Pas d’hésitation. Jésus ordonne à la foule de s’étendre à terre. Il prend les sept gros pains, commence à les rompre dans les corbeilles, tout en rendant grâces. Le verbe ‘rendre grâce’ , ‘eucharistier’, qui, lors de la première multiplication des pains n’était présent que chez Jean, est ici prononcé dans les deux relations, celle de Marc et celle qui l’imite, Matthieu grec. Les apôtres passent dans tous les rangs. On fait de même pour les petits poissons. Jésus les bénit, et les apôtres font circuler. Tout le monde a mangé sagement, mais à satiété. Comme pour la première fois, on pense à ramasser les restes : sept pleines corbeilles qui ne seront pas perdues. Chacun pourra en emporter pour la route.
On pense à bénir Dieu une dernière fois. Puis chacun s’en retourne dans son foyer, ou dans son hébergement provisoire. Les disciples et Jésus, tous ensemble, s’embarquent « aussitôt » nous dit Marc (8, 10).

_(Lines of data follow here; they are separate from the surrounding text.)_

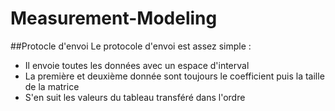 # Measurement-Modeling
##Protocle d'envoi
Le protocole d'envoi est assez simple :
* Il envoie toutes les données avec un espace d'interval
* La première et deuxième donnée sont toujours le coefficient puis la taille de la matrice
* S'en suit les valeurs du tableau transféré dans l'ordre
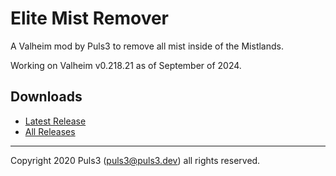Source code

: # Elite Mist Remover

A Valheim mod by Puls3 to remove all mist inside of the Mistlands.

Working on Valheim v0.218.21 as of September of 2024.

## Downloads

- [Latest Release](https://github.com/xPuls3/valheim-mist-remover/releases/latest)
- [All Releases](https://github.com/xPuls3/valheim-mist-remover/releases)

---

Copyright 2020 Puls3 (puls3@puls3.dev) all rights reserved.
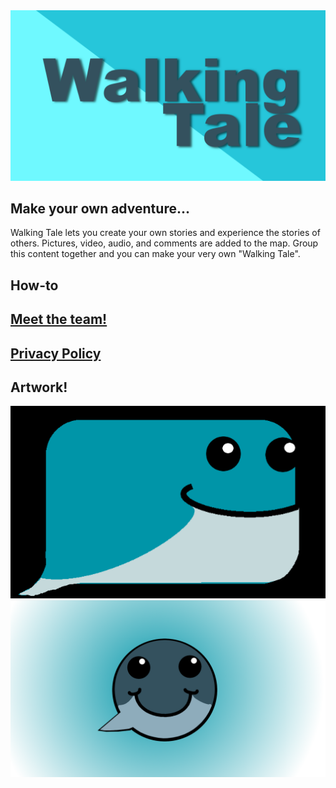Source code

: <img src="images\feature1.PNG" alt="hi" class="inline"/>

## Make your own adventure...

Walking Tale lets you create your own stories and experience the stories of others. Pictures, video, audio, and comments are added to the map. Group this content together and you can make your very own "Walking Tale". 


## How-to

## [Meet the team!](team.md)

## [Privacy Policy](privacy_policy.md)

## Artwork!

<img src="images\new_whale.PNG">

<img src="images\whalefront2xcf.png">
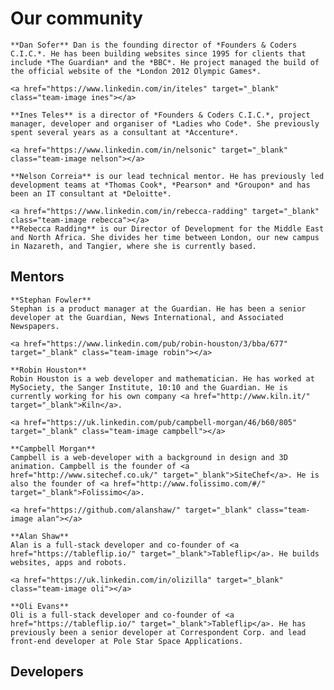 # Our community

<div class="about-management">
	<a href="https://www.linkedin.com/in/dsofer" target="_blank" class="team-image dan"></a>

	**Dan Sofer** Dan is the founding director of *Founders & Coders C.I.C.*. He has been building websites since 1995 for clients that include *The Guardian* and the *BBC*. He project managed the build of the official website of the *London 2012 Olympic Games*.

	<a href="https://www.linkedin.com/in/iteles" target="_blank" class="team-image ines"></a>

	**Ines Teles** is a director of *Founders & Coders C.I.C.*, project manager, developer and organiser of *Ladies who Code*. She previously spent several years as a consultant at *Accenture*.

	<a href="https://www.linkedin.com/in/nelsonic" target="_blank" class="team-image nelson"></a>

	**Nelson Correia** is our lead technical mentor. He has previously led development teams at *Thomas Cook*, *Pearson* and *Groupon* and has been an IT consultant at *Deloitte*.

	<a href="https://www.linkedin.com/in/rebecca-radding" target="_blank" class="team-image rebecca"></a>
	**Rebecca Radding** is our Director of Development for the Middle East and North Africa. She divides her time between London, our new campus in Nazareth, and Tangier, where she is currently based.
</div>

## Mentors

<div class="about-mentors">
	<a href="https://www.linkedin.com/in/stephanfowler" target="_blank" class="team-image stephan"></a>

	**Stephan Fowler**
	Stephan is a product manager at the Guardian. He has been a senior developer at the Guardian, News International, and Associated Newspapers.

	<a href="https://www.linkedin.com/pub/robin-houston/3/bba/677" target="_blank" class="team-image robin"></a>

	**Robin Houston**
	Robin Houston is a web developer and mathematician. He has worked at MySociety, the Sanger Institute, 10:10 and the Guardian. He is currently working for his own company <a href="http://www.kiln.it/" target="_blank">Kiln</a>.

	<a href="https://uk.linkedin.com/pub/campbell-morgan/46/b60/805" target="_blank" class="team-image campbell"></a>

	**Campbell Morgan**
	Campbell is a web-developer with a background in design and 3D animation. Campbell is the founder of <a href="http://www.sitechef.co.uk/" target="_blank">SiteChef</a>. He is also the founder of <a href="http://www.folissimo.com/#/" target="_blank">Folissimo</a>.

	<a href="https://github.com/alanshaw/" target="_blank" class="team-image alan"></a>

	**Alan Shaw**
	Alan is a full-stack developer and co-founder of <a href="https://tableflip.io/" target="_blank">Tableflip</a>. He builds websites, apps and robots.

	<a href="https://uk.linkedin.com/in/olizilla" target="_blank" class="team-image oli"></a>

	**Oli Evans**
	Oli is a full-stack developer and co-founder of <a href="https://tableflip.io/" target="_blank">Tableflip</a>. He has previously been a senior developer at Correspondent Corp. and lead front-end developer at Pole Star Space Applications.
</div>

## Developers
<div class="overflow-hidden">
	<div class="grid-4">
		<a href="https://github.com/NataliaLKB" target="_blank"><div class="team-image-grid natalia"></div></a>
	</div>
	<div class="grid-4">
		<a href="https://github.com/FilWisher" target="_blank"><div class="team-image-grid will"></div></a>
	</div>
	<div class="grid-4">
		<a href="https://github.com/izaakrogan" target="_blank"><div class="team-image-grid izaak"></div></a>
	</div>
	<div class="grid-4">
		<a href="https://github.com/besarthoxhaj" target="_blank"><div class="team-image-grid bes"></div></a>
	</div>
	<div class="grid-4">
		<a href="https://github.com/benjaminlees" target="_blank"><div class="team-image-grid benji"></div></a>
	</div>
	<div class="grid-4">
		<a href="https://github.com/harrygfox" target="_blank"><div class="team-image-grid harry"></div></a>
	</div>
	<div class="grid-4">
		<a href="https://github.com/adamkowalczyk" target="_blank"><div class="team-image-grid adam-4"></div></a>
	</div>
	<div class="grid-4">
		<a href="https://github.com/amilvasishtha" target="_blank"><div class="team-image-grid amil-4"></div></a>
	</div>
	<div class="grid-4">
		<a href="https://github.com/Neats29" target="_blank"><div class="team-image-grid anita-4"></div></a>
	</div>
		<div class="grid-4">
		<a href="https://github.com/MIJOTHY" target="_blank"><div class="team-image-grid james-4"></div></a>
	</div>
	<div class="grid-4">
		<a href="https://github.com/Jasonspd" target="_blank"><div class="team-image-grid jason-4"></div></a>
	</div>
	<div class="grid-4">
		<a href="https://github.com/perborgen" target="_blank"><div class="team-image-grid per-4"></div></a>
	</div>
	<div class="grid-4">
		<a href="https://github.com/rorysedgwick" target="_blank"><div class="team-image-grid rory-4"></div></a>
	</div>
	<div class="grid-4">
		<a href="https://github.com/abdiahmed" target="_blank"><div class="team-image-grid abdi-5"></div></a>
	</div>
	<div class="grid-4">
		<a href="https://uk.linkedin.com/in/gregaubert" target="_blank"><div class="team-image-grid greg-4"></div></a>
	</div>
	<div class="grid-4">
		<a href="https://github.com/heron2014" target="_blank"><div class="team-image-grid anitac-5"></div></a>
	</div>
	<div class="grid-4">
		<a href="https://github.com/anniva" target="_blank"><div class="team-image-grid anni-5"></div></a>
	</div>
	<div class="grid-4">
		<a href="https://github.com/nofootnotes" target="_blank"><div class="team-image-grid claire-5"></div></a>
	</div>
	<div class="grid-4">
		<a href="https://github.com/Danwhy" target="_blank"><div class="team-image-grid daniel-5"></div></a>
	</div>
	<div class="grid-4">
		<a href="https://github.com/jackpandas" target="_blank"><div class="team-image-grid jackm-5"></div></a>
	</div>
	<div class="grid-4">
		<a href="https://github.com/jrans" target="_blank"><div class="team-image-grid jackr-5"></div></a>
	</div>
	<div class="grid-4">
		<a href="https://github.com/joshpitzalis" target="_blank"><div class="team-image-grid josh-5"></div></a>
	</div>
	<div class="grid-4">
		<a href="https://github.com/Lukars" target="_blank"><div class="team-image-grid lukas-5"></div></a>
	</div>
	<div class="grid-4">
		<a href="https://github.com/msmichellegar" target="_blank"><div class="team-image-grid michelle-5"></div></a>
	</div>
	<div class="grid-4">
		<a href="https://github.com/minaorangina" target="_blank"><div class="team-image-grid mina-5"></div></a>
	</div>
	<div class="grid-4">
		<a href="https://github.com/nikhilaravi" target="_blank"><div class="team-image-grid nikhila-5"></div></a>
	</div>
	<div class="grid-4">
		<a href="https://github.com/rjmk" target="_blank"><div class="team-image-grid rafe-5"></div></a>
	</div>
	<div class="grid-4">
		<a href="https://github.com/wallcrawler" target="_blank"><div class="team-image-grid ronan-5"></div></a>
	</div>
	<div class="grid-4">
		<a href="https://github.com/rub1e" target="_blank"><div class="team-image-grid rubie-5"></div></a>
	</div>
	<div class="grid-4">
		<a href="https://github.com/SimonLab" target="_blank"><div class="team-image-grid simon-5"></div></a>
	</div>
</div>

Matthieu grec démarque la narration de Marc, en la corrigeant quelque peu. Il l’a complétée par avance (épisode précédent) en annonçant que Jésus était monté sur la montagne pour prêcher. Un peu, sans doute, comme pour le Sermon sur la montagne. De nouveau, il ajoute au texte de Marc la même remarque que pour la première multiplication des pains : quatre mille hommes, cette fois, « sans compter les femmes et les enfants » (Mt 15, 38). Mais à la fin, autre correction d’importance. Marc croit devoir nous dire qu’après la séance du repas charismatique, Jésus s’embarqua avec ses disciples pour la région de Dalmanoutha. Localité totalement inconnue des géographes, et qui a fait couler des flots d’encre. Matthieu grec, qui connaissait bien la Palestine, remplace Dalmanoutha par Magadan. Autre énigme ! Magadan est tout aussi inconnu des géographes. Mais on pense généralement que le texte de Matthieu grec a été corrompu par une faute de copiste, et qu’en réalité il faut lire : Magdala, la ville de Marie-Madeleine, la ville à la pointe ouest du lac, à 4, 5 km au nord de Tibériade. Magdala, ville parfaitement identifiée, et connue de tous. On peut même en déduire que Matthieu grec a voulu sciemment rectifier le texte de Marc, ou tout au moins le rendre compréhensible par tous. Cette judicieuse correction suggère que Matthieu grec était fin connaisseur de la Palestine. Preuve supplémentaire qu’il vivait bien dans ce pays. On en trouvera, ailleurs, d’autres indices. Dalmanoutha, dans Marc, devait sans doute désigner une région de marécages, voisine de Magdala. Ou alors un lieu d’abordage, proche de cette ville. Car il semble bien que, dans l’antiquité, la ville de Magdala était sise un peu en retrait du lac, et non sur la rive même.